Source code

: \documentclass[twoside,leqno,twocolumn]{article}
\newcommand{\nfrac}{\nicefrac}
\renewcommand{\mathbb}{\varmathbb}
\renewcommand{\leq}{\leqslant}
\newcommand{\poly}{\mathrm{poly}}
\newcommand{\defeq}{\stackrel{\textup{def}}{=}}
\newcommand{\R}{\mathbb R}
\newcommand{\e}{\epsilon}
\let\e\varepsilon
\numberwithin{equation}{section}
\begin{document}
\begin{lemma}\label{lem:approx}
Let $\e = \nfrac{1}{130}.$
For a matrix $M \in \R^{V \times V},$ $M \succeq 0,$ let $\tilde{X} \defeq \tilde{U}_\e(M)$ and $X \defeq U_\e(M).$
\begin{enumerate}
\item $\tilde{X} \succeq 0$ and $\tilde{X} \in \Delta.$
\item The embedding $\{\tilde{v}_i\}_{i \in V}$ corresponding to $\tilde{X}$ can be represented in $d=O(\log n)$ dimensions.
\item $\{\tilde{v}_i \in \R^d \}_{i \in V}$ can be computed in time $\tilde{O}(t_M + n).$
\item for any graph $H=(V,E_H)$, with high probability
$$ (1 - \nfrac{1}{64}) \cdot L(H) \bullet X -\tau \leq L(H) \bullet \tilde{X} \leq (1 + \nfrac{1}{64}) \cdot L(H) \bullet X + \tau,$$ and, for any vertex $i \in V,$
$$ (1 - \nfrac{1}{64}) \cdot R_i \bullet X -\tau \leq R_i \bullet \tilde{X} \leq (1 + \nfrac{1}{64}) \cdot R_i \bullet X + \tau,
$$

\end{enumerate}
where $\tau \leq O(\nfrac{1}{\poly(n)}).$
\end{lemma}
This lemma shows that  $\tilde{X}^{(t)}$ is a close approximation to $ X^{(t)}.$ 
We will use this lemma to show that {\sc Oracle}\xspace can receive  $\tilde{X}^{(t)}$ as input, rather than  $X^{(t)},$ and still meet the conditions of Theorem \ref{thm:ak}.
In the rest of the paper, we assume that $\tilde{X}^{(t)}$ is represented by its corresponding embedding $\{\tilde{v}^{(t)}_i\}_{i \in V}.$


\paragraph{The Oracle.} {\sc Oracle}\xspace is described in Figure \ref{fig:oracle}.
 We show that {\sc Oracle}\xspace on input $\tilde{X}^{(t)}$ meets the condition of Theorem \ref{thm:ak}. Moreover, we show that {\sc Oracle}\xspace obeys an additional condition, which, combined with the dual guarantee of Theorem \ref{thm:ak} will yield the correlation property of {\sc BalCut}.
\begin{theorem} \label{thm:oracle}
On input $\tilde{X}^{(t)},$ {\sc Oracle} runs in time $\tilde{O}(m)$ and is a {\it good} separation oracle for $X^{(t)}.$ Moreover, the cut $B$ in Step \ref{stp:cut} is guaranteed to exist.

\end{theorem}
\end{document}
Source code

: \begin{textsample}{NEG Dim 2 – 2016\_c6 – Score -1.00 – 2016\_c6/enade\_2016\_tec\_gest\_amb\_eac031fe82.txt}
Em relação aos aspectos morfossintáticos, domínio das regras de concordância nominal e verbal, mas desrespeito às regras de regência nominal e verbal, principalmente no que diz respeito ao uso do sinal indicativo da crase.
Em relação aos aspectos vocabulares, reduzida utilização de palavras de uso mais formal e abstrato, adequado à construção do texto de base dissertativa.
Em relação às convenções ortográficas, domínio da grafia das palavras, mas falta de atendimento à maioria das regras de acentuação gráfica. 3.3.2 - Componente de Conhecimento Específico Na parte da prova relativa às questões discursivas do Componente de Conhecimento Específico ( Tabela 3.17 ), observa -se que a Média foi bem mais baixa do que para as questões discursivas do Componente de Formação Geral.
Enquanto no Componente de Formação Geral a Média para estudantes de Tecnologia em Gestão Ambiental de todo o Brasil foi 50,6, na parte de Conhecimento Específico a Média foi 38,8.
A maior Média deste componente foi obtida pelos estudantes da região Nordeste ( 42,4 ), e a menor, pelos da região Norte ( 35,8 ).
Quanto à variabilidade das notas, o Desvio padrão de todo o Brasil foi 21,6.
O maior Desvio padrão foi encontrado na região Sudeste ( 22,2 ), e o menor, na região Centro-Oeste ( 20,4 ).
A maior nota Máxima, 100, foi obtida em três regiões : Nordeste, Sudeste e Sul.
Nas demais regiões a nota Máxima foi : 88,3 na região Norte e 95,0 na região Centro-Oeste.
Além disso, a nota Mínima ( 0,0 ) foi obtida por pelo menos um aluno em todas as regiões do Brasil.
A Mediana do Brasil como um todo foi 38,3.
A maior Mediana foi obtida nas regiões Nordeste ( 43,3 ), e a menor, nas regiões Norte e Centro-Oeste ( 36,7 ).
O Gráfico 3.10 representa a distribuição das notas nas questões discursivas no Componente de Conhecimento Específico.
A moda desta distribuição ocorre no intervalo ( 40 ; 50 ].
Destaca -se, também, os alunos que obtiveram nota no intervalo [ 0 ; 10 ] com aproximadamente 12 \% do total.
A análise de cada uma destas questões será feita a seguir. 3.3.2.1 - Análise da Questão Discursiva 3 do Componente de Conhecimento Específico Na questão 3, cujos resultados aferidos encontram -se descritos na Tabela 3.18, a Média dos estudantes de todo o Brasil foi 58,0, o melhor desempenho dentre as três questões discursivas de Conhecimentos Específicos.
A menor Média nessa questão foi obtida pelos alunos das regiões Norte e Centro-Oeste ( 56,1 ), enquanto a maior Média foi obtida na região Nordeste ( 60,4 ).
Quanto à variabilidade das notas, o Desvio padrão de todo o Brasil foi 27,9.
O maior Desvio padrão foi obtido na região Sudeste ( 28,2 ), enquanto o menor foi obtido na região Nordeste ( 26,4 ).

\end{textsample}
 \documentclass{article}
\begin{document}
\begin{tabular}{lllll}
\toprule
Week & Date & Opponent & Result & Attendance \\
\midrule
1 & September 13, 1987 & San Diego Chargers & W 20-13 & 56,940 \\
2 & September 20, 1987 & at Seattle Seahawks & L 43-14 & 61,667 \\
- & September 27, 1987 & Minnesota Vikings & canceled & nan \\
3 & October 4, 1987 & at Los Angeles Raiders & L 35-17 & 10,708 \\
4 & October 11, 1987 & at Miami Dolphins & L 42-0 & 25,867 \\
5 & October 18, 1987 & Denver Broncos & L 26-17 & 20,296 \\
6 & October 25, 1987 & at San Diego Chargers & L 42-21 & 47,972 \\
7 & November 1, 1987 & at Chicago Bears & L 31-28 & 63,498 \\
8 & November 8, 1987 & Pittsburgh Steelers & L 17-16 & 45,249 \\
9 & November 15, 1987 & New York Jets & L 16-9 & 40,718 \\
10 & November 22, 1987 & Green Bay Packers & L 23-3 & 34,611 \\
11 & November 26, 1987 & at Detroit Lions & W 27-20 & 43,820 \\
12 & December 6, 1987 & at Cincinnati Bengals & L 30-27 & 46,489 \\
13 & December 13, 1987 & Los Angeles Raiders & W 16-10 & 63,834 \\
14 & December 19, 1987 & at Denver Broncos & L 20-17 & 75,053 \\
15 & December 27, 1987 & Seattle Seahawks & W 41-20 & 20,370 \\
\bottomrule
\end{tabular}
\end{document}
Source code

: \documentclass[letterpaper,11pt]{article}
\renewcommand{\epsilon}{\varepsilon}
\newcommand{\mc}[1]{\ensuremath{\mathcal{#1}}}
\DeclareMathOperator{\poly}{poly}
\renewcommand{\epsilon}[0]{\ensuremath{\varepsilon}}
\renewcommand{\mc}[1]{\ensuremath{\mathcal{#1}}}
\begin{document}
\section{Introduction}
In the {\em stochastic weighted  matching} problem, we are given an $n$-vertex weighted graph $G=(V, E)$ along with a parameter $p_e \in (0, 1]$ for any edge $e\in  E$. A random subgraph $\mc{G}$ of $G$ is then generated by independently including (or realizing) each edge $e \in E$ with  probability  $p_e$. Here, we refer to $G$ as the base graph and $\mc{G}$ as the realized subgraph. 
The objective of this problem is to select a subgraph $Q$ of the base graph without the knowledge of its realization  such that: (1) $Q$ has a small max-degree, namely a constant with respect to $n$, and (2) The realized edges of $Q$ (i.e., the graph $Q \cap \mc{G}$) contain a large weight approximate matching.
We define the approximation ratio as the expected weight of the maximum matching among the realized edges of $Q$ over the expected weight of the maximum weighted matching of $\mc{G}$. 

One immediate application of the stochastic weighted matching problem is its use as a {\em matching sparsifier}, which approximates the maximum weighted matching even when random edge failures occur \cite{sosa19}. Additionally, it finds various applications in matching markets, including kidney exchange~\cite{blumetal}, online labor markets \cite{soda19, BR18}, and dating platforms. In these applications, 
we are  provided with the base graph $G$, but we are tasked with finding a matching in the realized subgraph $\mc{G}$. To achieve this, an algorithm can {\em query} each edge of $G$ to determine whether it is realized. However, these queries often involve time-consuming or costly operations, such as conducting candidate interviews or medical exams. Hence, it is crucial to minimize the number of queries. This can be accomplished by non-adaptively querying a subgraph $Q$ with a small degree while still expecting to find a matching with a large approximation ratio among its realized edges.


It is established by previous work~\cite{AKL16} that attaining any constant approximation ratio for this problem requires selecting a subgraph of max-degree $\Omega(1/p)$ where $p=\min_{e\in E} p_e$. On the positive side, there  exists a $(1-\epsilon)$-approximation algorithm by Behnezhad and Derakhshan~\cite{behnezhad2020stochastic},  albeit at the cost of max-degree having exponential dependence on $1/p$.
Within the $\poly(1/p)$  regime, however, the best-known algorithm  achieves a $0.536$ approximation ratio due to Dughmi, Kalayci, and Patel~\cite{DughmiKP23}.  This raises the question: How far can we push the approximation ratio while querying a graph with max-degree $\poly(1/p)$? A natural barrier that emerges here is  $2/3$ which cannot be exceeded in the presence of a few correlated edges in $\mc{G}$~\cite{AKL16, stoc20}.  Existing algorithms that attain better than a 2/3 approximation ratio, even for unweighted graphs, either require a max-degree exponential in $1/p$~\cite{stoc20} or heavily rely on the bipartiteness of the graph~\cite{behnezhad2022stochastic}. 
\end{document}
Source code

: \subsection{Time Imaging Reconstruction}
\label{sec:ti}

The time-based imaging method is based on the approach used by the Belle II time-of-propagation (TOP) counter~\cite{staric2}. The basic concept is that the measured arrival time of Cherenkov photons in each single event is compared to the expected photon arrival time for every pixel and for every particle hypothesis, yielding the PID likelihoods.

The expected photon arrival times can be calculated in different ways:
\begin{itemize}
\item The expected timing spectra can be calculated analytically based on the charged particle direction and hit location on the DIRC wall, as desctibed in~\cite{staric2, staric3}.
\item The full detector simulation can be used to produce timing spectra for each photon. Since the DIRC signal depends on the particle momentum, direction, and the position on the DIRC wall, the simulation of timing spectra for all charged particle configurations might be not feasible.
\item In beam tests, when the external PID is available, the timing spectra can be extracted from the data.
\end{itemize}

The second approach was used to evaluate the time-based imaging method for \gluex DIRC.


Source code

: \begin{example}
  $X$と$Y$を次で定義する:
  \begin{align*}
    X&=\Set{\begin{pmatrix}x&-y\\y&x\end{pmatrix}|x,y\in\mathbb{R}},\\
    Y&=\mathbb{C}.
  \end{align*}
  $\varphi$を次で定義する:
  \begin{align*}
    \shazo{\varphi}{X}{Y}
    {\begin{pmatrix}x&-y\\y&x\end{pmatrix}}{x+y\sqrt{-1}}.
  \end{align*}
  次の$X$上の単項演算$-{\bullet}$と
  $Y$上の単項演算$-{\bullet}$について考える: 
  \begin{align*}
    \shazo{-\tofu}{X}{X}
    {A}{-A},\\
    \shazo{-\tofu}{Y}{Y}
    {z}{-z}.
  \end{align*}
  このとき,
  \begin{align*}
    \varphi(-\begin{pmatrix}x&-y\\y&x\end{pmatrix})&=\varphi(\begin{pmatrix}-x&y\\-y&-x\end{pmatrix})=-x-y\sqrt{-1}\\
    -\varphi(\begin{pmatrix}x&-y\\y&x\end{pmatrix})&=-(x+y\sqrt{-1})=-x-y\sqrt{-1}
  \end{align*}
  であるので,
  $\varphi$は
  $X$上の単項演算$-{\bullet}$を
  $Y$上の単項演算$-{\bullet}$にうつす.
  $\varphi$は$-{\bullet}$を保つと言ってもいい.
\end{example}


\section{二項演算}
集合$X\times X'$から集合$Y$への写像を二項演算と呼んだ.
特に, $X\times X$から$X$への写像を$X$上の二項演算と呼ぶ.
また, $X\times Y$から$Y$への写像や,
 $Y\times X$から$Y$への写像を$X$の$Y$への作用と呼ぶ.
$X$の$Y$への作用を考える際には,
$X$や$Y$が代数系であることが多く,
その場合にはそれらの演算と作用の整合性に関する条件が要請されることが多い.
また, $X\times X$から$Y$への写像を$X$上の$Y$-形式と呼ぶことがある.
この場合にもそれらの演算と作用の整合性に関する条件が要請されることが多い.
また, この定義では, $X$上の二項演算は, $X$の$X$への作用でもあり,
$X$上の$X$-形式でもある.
# # # # #
### What the exercise asks:
Starting at the line that contains "Brasil foi 27,9." and stopping after the line that contains "12 & December", write out every line exactly as it appears above, and no other line.

### Written solution:
Quanto à variabilidade das notas, o Desvio padrão de todo o Brasil foi 27,9.
O maior Desvio padrão foi obtido na região Sudeste ( 28,2 ), enquanto o menor foi obtido na região Nordeste ( 26,4 ).

\end{textsample}
 \documentclass{article}
\begin{document}
\begin{tabular}{lllll}
\toprule
Week & Date & Opponent & Result & Attendance \\
\midrule
1 & September 13, 1987 & San Diego Chargers & W 20-13 & 56,940 \\
2 & September 20, 1987 & at Seattle Seahawks & L 43-14 & 61,667 \\
- & September 27, 1987 & Minnesota Vikings & canceled & nan \\
3 & October 4, 1987 & at Los Angeles Raiders & L 35-17 & 10,708 \\
4 & October 11, 1987 & at Miami Dolphins & L 42-0 & 25,867 \\
5 & October 18, 1987 & Denver Broncos & L 26-17 & 20,296 \\
6 & October 25, 1987 & at San Diego Chargers & L 42-21 & 47,972 \\
7 & November 1, 1987 & at Chicago Bears & L 31-28 & 63,498 \\
8 & November 8, 1987 & Pittsburgh Steelers & L 17-16 & 45,249 \\
9 & November 15, 1987 & New York Jets & L 16-9 & 40,718 \\
10 & November 22, 1987 & Green Bay Packers & L 23-3 & 34,611 \\
11 & November 26, 1987 & at Detroit Lions & W 27-20 & 43,820 \\
12 & December 6, 1987 & at Cincinnati Bengals & L 30-27 & 46,489 \\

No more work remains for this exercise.